What everyone has said about the visual aspect of the movie is true: it is gorgeous, the effects are extremely well done, and though the daemons occasionally reminded me that they were generated by a computer because of a too-human cast to their features, they were on the whole convincing. The exterior of Bolvanger looked exactly as I pictured it. I always pictured Mrs. Coulter as having much longer hair, and I kept worrying because Nicole Kidman looked so skinny she seemed liable to break. Her golden monkey daemon in the book is described as having a black face, not the golden one he has in the movie, but these are minor quibbles, things I would have happily overlooked. But. . ..

It’s true that the movie stuck fairly well to the plot of the novel. Claire E. Gross says that the reductive nature of the movie adaptations robs the story of “some subtlety.” I am inclined to make that a more emphatic “all its subtlety,” and nearly all of its suspense.

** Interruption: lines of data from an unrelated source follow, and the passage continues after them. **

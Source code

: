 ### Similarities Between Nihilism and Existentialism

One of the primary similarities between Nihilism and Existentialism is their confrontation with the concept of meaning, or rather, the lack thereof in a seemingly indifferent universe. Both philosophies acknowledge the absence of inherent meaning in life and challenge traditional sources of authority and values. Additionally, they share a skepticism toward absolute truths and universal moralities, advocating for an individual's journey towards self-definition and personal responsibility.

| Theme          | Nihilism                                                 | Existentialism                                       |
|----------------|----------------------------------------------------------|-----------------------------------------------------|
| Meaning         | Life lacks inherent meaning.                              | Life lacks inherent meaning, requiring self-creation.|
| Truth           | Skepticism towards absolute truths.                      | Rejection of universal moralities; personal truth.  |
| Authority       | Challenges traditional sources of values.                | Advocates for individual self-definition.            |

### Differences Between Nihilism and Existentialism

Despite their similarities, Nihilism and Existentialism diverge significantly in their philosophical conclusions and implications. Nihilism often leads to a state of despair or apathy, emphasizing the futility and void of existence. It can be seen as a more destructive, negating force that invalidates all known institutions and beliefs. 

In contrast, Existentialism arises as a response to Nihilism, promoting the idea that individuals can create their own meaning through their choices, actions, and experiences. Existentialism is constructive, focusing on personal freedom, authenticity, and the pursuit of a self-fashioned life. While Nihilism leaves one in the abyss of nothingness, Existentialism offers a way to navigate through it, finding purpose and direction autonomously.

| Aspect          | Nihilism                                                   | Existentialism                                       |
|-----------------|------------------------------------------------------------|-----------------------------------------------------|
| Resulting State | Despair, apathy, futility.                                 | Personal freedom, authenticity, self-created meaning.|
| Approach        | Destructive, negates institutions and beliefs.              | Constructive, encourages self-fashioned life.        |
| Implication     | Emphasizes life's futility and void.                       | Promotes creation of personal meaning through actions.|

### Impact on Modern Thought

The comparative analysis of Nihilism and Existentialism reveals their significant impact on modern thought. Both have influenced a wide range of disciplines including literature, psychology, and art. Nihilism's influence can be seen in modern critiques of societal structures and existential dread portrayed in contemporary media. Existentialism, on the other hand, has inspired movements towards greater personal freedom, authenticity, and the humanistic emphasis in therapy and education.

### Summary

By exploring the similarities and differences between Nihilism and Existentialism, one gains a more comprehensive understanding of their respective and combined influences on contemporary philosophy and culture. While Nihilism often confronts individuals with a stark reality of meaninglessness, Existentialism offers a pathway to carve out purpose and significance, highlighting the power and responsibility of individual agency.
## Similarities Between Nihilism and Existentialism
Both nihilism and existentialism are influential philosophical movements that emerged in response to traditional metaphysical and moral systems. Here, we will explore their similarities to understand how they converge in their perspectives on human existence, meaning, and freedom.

It takes days for Lyra to discover what goes on at Bolvanger in the book, and more days for her to plot and execute an escape. In the movie she arrives and is leading the other children out not much more than ten minutes later. The movie ignores such time periods, which are so essential to the building of suspense and the development of character, in order to give more time to battle scenes. And that right there may be my biggest problem, and the one to which my bias is most relevant. I don’t like watching battle scenes. In part that may be becasue I’m a bit queasy about violence, but mostly, I think, I just don’t like watching battles because that’s all they are–battles. People getting smited. Battles in movies don’t tell you much about the characters. They don’t pick up on allusions or expand metaphors. They don’t even really advance the plot, at least not until they’re over. But battle scenes, of course, are what movies are all about. Movies exist in order to create spectacle, and spectacle is what you get from bombs bursting in air.

Of course, a lot of people like that sort of thing. Me, I prefer reading.